• _ACTION ITEM_:
Scan the records below. List lines holding "maxIdletime".

##### RECORDS TO PROCESS

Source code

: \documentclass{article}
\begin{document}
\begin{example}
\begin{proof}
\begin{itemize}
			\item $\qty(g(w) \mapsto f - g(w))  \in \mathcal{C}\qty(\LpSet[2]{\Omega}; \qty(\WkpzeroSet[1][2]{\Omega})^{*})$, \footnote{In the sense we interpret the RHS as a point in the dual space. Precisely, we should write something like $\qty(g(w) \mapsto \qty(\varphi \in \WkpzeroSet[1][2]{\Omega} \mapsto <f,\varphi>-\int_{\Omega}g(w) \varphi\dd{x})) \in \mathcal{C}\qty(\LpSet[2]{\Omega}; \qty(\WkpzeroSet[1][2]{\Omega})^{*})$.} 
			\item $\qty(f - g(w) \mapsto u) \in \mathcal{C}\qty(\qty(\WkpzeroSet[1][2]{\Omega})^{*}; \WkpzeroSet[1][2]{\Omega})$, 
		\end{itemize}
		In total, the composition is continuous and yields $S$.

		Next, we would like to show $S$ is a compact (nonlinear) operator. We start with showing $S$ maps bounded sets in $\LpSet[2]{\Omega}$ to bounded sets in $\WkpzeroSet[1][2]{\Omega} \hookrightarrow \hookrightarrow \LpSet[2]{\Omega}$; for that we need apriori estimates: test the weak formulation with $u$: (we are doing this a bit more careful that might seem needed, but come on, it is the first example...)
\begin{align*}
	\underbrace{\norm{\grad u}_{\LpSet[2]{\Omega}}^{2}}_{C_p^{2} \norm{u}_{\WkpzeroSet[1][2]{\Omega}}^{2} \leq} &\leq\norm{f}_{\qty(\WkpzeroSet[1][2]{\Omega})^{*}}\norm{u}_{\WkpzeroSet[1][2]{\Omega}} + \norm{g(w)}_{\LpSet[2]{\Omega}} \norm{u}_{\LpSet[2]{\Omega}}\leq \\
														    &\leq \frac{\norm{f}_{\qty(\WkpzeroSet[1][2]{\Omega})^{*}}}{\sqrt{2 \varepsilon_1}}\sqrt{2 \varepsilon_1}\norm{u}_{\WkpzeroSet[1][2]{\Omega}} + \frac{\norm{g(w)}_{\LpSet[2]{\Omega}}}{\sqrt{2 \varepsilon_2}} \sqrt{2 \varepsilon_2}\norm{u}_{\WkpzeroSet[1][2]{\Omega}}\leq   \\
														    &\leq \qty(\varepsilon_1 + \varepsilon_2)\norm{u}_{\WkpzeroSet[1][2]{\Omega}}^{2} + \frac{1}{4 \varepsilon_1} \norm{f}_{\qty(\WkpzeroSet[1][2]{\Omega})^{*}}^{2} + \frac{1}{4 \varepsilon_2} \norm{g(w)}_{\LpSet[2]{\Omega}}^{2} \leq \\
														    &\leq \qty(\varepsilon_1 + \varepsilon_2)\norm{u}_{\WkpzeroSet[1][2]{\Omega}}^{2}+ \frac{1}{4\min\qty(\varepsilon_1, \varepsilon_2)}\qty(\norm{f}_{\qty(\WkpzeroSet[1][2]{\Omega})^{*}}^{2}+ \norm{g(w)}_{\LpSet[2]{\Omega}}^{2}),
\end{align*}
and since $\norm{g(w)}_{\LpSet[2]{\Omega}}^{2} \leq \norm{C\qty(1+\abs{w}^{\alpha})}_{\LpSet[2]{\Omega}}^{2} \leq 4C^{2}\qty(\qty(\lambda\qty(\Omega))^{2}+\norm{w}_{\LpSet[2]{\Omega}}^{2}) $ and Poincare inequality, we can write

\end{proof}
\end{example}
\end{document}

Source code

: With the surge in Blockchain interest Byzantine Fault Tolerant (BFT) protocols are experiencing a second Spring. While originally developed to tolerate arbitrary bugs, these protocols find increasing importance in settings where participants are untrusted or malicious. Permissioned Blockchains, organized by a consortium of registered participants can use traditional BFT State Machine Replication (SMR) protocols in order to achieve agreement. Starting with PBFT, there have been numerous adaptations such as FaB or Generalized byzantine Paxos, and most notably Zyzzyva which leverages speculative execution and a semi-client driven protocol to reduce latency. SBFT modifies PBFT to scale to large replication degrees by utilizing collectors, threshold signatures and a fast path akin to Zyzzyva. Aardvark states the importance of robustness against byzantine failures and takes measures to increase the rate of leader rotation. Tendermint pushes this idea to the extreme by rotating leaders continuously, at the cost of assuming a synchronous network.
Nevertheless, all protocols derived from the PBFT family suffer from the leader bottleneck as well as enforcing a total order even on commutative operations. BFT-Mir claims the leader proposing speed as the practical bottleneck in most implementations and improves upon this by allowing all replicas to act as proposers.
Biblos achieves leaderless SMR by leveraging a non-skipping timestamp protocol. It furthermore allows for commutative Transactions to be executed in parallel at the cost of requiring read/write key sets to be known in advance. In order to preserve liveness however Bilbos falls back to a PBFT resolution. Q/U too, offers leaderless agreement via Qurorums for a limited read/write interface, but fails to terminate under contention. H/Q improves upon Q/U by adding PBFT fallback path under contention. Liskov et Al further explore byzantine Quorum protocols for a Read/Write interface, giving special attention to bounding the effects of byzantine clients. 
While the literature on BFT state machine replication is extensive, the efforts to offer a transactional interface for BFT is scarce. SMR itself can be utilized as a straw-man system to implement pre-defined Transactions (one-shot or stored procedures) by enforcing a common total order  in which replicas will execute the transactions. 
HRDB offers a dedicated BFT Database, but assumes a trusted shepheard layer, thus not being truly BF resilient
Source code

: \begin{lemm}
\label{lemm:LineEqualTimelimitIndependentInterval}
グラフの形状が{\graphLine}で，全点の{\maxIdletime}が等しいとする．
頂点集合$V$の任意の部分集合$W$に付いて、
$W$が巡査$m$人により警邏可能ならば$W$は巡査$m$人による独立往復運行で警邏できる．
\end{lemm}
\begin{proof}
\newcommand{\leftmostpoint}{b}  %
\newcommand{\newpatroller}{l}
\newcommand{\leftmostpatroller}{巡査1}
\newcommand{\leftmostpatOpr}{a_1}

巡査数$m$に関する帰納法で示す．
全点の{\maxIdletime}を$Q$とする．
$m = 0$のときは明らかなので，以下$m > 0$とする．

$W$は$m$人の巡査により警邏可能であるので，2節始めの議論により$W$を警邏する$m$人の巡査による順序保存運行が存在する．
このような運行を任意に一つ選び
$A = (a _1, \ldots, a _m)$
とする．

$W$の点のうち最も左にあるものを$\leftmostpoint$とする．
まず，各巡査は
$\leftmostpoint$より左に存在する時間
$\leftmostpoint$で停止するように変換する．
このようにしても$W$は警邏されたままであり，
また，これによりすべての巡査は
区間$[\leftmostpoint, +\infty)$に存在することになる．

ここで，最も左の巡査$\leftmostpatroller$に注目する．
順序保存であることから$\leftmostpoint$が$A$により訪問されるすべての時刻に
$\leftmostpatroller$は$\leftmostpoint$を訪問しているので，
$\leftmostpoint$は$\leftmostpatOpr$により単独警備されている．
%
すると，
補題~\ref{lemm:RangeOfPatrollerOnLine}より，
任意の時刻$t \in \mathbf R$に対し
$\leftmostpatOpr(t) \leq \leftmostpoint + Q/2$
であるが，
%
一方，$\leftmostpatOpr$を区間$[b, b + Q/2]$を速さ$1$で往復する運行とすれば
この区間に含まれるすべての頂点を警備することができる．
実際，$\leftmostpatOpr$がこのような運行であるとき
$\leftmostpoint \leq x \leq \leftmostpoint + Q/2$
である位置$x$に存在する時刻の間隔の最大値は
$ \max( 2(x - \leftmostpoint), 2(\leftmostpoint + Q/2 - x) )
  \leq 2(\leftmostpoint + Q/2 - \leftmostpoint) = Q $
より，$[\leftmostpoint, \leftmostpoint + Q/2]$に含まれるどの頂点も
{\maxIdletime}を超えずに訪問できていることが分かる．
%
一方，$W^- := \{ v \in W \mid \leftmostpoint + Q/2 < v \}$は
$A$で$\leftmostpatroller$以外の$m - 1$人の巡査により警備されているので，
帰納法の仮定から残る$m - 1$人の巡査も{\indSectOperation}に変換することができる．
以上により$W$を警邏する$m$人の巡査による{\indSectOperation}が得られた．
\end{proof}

##########

• _TASK RESPONSE_:
グラフの形状が{\graphLine}で，全点の{\maxIdletime}が等しいとする．
全点の{\maxIdletime}を$Q$とする．
{\maxIdletime}を超えずに訪問できていることが分かる．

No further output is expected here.